It's Not Easy Being Mean



I feel like such a creep. I just wasted a character I've really grown to love, a character I have no doubt that readers will adore, too. I'd planned this character's demise from the outset, written it into the synopsis and plotted a good deal of the book around it, from events that propel the story forward to the character arc that will bring the protagonist to full fruition.

I still want to take it back. I thought about it long and hard, but no other event would equal this death's impact. You can't just march in a stranger, snuff 'im, and expect the reader to experience any real emotion. Instead, you have to develop the "victim" as you would any other character. Otherwise you end up with a Star Trek-style Red Shirt, one everyone can guess is doomed from the outset.

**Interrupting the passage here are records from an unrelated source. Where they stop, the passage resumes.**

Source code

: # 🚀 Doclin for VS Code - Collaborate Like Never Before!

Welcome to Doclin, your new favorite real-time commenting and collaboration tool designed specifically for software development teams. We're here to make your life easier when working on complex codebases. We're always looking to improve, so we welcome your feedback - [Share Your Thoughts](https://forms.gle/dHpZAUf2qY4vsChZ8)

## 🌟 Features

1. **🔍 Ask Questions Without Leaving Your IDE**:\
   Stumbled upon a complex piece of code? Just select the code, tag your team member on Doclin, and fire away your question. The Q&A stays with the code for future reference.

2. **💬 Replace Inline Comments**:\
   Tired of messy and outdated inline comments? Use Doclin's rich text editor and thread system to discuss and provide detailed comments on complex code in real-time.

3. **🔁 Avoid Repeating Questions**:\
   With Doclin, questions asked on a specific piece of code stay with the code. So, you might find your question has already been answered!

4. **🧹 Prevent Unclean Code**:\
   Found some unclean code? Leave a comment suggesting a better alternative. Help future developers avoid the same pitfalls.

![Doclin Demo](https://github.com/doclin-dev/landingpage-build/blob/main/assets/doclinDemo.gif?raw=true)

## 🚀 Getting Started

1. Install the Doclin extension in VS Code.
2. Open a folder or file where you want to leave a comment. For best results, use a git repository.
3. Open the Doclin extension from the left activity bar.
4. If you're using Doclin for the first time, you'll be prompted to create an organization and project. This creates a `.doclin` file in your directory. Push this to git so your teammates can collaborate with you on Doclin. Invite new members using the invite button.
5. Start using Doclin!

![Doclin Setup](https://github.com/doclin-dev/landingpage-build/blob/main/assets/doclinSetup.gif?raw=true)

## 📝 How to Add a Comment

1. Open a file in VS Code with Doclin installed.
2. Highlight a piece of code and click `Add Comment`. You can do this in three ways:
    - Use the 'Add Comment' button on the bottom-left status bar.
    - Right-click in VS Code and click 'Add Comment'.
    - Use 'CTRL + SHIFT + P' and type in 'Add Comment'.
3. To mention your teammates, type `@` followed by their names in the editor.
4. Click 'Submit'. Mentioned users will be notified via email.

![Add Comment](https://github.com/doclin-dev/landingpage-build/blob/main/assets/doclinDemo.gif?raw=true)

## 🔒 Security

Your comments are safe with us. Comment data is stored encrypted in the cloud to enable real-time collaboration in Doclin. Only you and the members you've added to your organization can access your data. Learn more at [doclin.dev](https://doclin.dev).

Writers don't (or shouldn't) randomly wax characters just because things are feeling a bit boring. We put a lot of thought, a lot of love (believe it or not) into the decision. We do it because death is a universal part of all our stories, as living beings on this planet, and without its shadow falling over our existence, even a fictional life rings false and empty.

Comments

Joni Rodgers said…
It might seem weird to some, but I think the loss of a character merits a little grieving, like the closing of any door.

On the flipside, I spent last week joyfully resurecting someone I thought was dead. My agent urged me to administer CPR (Clever Plot Reversal) and keep him around.
Christie Craig said…
Colleen,

You have my sympathies. Killing people isn't always as fun as it should be.

CC
Joni,
I think your agent was dead on (so to speak) about reviving that character. Can't wait to see how the new project plays out.

Christie,
LOL! Darn tootin'!

Thanks for stopping by.
Suzan Harden said…
Once again your Yoda wisdom shines, Colleen!